[Stored records]
-=-=-=-=-
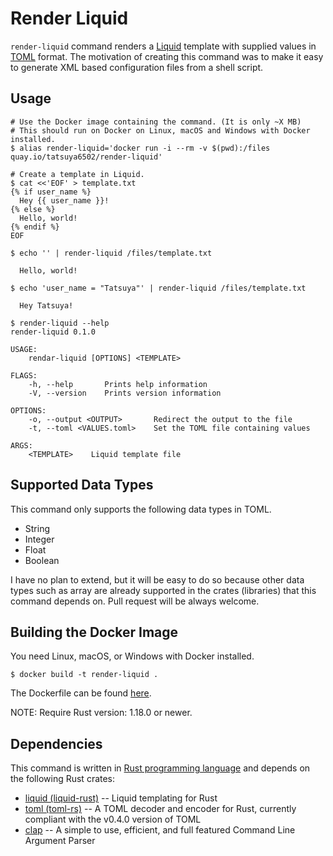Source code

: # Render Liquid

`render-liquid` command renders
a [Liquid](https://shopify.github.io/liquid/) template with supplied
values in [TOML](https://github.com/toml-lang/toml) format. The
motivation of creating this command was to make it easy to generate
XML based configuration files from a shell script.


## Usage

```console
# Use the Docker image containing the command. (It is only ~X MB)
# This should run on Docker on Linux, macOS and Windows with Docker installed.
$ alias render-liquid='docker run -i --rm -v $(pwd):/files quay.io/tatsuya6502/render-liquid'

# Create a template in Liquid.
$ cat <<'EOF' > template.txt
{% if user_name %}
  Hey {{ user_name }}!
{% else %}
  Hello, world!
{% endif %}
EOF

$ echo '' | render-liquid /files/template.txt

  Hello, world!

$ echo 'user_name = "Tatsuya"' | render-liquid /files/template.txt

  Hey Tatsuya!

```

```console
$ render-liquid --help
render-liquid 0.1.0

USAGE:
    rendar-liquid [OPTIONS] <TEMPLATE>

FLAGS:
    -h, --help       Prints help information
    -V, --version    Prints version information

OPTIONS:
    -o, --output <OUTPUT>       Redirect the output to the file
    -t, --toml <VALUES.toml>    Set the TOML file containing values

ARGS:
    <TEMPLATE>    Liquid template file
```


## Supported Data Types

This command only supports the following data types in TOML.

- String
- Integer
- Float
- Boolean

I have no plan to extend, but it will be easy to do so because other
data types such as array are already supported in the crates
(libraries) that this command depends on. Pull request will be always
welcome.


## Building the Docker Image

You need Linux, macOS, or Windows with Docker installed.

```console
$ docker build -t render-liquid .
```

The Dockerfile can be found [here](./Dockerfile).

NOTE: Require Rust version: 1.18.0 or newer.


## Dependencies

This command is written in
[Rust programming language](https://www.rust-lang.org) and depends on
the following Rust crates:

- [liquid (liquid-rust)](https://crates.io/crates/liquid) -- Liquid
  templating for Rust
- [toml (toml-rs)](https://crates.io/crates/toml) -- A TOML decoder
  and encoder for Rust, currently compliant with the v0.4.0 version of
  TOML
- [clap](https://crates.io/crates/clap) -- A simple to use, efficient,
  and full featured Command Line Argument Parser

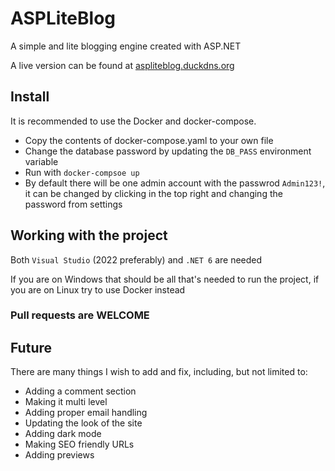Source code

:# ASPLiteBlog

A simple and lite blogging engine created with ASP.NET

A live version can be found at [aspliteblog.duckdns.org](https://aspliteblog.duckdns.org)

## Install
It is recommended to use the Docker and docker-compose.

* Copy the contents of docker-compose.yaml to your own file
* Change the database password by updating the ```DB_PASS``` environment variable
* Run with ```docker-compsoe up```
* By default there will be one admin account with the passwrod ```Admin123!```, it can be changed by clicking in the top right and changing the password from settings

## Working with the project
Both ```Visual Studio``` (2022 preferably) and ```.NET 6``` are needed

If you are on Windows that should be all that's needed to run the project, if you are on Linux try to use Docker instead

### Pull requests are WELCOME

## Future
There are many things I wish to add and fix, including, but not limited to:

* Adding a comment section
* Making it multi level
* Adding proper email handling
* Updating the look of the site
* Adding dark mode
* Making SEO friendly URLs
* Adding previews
-=-=-=-=-
- Problem requirements -
Repeat each record exactly, with the pictures left out.

- Output for this task -
Source code

: # Render Liquid

`render-liquid` command renders
a [Liquid](https://shopify.github.io/liquid/) template with supplied
values in [TOML](https://github.com/toml-lang/toml) format. The
motivation of creating this command was to make it easy to generate
XML based configuration files from a shell script.


## Usage

```console
# Use the Docker image containing the command. (It is only ~X MB)
# This should run on Docker on Linux, macOS and Windows with Docker installed.
$ alias render-liquid='docker run -i --rm -v $(pwd):/files quay.io/tatsuya6502/render-liquid'

# Create a template in Liquid.
$ cat <<'EOF' > template.txt
{% if user_name %}
  Hey {{ user_name }}!
{% else %}
  Hello, world!
{% endif %}
EOF

$ echo '' | render-liquid /files/template.txt

  Hello, world!

$ echo 'user_name = "Tatsuya"' | render-liquid /files/template.txt

  Hey Tatsuya!

```

```console
$ render-liquid --help
render-liquid 0.1.0

USAGE:
    rendar-liquid [OPTIONS] <TEMPLATE>

FLAGS:
    -h, --help       Prints help information
    -V, --version    Prints version information

OPTIONS:
    -o, --output <OUTPUT>       Redirect the output to the file
    -t, --toml <VALUES.toml>    Set the TOML file containing values

ARGS:
    <TEMPLATE>    Liquid template file
```


## Supported Data Types

This command only supports the following data types in TOML.

- String
- Integer
- Float
- Boolean

I have no plan to extend, but it will be easy to do so because other
data types such as array are already supported in the crates
(libraries) that this command depends on. Pull request will be always
welcome.


## Building the Docker Image

You need Linux, macOS, or Windows with Docker installed.

```console
$ docker build -t render-liquid .
```

The Dockerfile can be found [here](./Dockerfile).

NOTE: Require Rust version: 1.18.0 or newer.


## Dependencies

This command is written in
[Rust programming language](https://www.rust-lang.org) and depends on
the following Rust crates:

- [liquid (liquid-rust)](https://crates.io/crates/liquid) -- Liquid
  templating for Rust
- [toml (toml-rs)](https://crates.io/crates/toml) -- A TOML decoder
  and encoder for Rust, currently compliant with the v0.4.0 version of
  TOML
- [clap](https://crates.io/crates/clap) -- A simple to use, efficient,
  and full featured Command Line Argument Parser

Source code

:# ASPLiteBlog

A simple and lite blogging engine created with ASP.NET

A live version can be found at [aspliteblog.duckdns.org](https://aspliteblog.duckdns.org)

## Install
It is recommended to use the Docker and docker-compose.

* Copy the contents of docker-compose.yaml to your own file
* Change the database password by updating the ```DB_PASS``` environment variable
* Run with ```docker-compsoe up```
* By default there will be one admin account with the passwrod ```Admin123!```, it can be changed by clicking in the top right and changing the password from settings

## Working with the project
Both ```Visual Studio``` (2022 preferably) and ```.NET 6``` are needed

If you are on Windows that should be all that's needed to run the project, if you are on Linux try to use Docker instead

### Pull requests are WELCOME

## Future
There are many things I wish to add and fix, including, but not limited to:

* Adding a comment section
* Making it multi level
* Adding proper email handling
* Updating the look of the site
* Adding dark mode
* Making SEO friendly URLs
* Adding previews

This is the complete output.